Segment Open

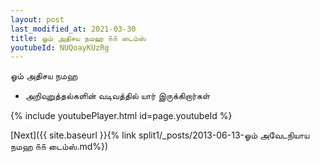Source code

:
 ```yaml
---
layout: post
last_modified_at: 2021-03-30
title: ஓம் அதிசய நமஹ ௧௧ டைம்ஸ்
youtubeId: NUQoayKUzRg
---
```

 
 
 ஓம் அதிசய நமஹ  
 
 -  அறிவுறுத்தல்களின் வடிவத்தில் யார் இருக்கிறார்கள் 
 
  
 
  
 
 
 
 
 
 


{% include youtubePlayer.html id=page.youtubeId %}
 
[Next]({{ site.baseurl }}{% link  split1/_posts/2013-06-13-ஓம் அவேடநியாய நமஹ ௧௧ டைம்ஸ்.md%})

Segment Closed
Segment Open

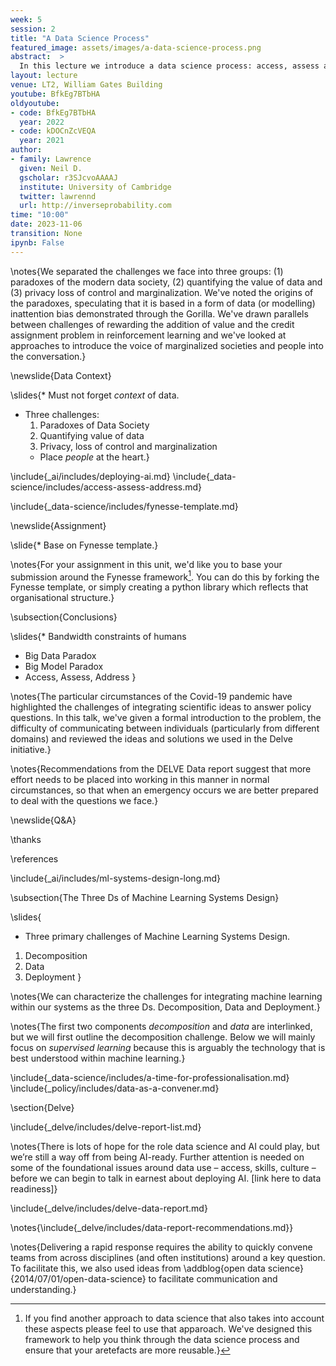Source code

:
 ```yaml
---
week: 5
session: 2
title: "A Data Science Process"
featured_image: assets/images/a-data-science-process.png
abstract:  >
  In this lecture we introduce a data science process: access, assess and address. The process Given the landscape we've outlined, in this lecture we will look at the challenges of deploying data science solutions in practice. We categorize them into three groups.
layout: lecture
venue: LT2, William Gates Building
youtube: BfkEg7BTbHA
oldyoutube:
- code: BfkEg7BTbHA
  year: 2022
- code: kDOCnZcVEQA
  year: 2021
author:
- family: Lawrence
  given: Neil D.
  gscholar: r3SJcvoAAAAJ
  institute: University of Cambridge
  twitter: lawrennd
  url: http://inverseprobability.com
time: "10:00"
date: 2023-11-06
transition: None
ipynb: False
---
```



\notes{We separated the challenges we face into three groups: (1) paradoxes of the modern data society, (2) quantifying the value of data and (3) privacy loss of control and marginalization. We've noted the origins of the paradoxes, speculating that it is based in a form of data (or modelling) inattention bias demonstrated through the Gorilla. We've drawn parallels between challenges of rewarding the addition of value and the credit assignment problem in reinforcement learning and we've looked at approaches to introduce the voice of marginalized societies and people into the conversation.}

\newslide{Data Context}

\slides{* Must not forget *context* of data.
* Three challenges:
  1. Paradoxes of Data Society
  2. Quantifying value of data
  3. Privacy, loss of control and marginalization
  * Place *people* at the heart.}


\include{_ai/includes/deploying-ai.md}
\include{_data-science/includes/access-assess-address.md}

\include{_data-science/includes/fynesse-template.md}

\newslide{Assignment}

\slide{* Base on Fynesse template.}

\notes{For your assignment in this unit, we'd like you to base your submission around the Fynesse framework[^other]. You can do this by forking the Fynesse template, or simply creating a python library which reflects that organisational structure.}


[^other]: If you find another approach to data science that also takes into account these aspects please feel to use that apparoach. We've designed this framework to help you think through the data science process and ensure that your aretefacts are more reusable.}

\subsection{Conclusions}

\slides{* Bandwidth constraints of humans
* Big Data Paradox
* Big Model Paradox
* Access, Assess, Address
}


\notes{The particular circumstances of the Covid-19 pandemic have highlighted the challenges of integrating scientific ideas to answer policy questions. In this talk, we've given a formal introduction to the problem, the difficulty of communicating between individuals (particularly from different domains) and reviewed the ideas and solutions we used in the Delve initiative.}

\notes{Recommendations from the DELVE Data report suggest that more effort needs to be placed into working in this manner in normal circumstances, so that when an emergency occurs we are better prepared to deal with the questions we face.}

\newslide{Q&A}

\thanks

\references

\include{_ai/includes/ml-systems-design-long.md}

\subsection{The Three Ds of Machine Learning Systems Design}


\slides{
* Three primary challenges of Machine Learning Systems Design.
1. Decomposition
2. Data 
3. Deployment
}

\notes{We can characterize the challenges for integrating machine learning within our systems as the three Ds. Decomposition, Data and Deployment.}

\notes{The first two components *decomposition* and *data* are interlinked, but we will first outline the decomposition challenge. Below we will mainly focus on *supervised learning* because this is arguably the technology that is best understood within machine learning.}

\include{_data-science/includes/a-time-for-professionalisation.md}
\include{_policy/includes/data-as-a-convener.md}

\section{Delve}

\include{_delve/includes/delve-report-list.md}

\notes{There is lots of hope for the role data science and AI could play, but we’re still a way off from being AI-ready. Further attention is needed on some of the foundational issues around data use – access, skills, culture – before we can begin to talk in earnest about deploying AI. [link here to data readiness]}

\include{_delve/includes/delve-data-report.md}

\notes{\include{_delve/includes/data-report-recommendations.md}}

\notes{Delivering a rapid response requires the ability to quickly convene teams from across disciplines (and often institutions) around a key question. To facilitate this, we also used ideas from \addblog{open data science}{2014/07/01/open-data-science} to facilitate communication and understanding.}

Segment Closed

* What you should do *
Each line above that has the word "also" must be copied.

* Solution for this task *
[^other]: If you find another approach to data science that also takes into account these aspects please feel to use that apparoach. We've designed this framework to help you think through the data science process and ensure that your aretefacts are more reusable.}
\notes{Delivering a rapid response requires the ability to quickly convene teams from across disciplines (and often institutions) around a key question. To facilitate this, we also used ideas from \addblog{open data science}{2014/07/01/open-data-science} to facilitate communication and understanding.}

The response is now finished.